• [PROBLEM]: Output the records below verbatim, minus the pictures.

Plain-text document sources
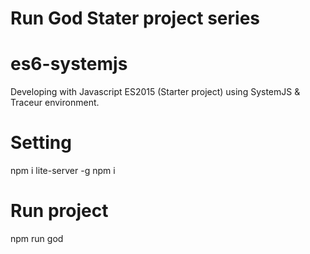 # Run God Stater project series

# es6-systemjs
Developing with Javascript ES2015 (Starter project) using SystemJS & Traceur environment.

# Setting
npm i lite-server -g 
npm i

# Run project
npm run god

• [RESPONSE TO THE EXERCISE]:
 # Run God Stater project series

# es6-systemjs
Developing with Javascript ES2015 (Starter project) using SystemJS & Traceur environment.

# Setting
npm i lite-server -g 
npm i

# Run project
npm run god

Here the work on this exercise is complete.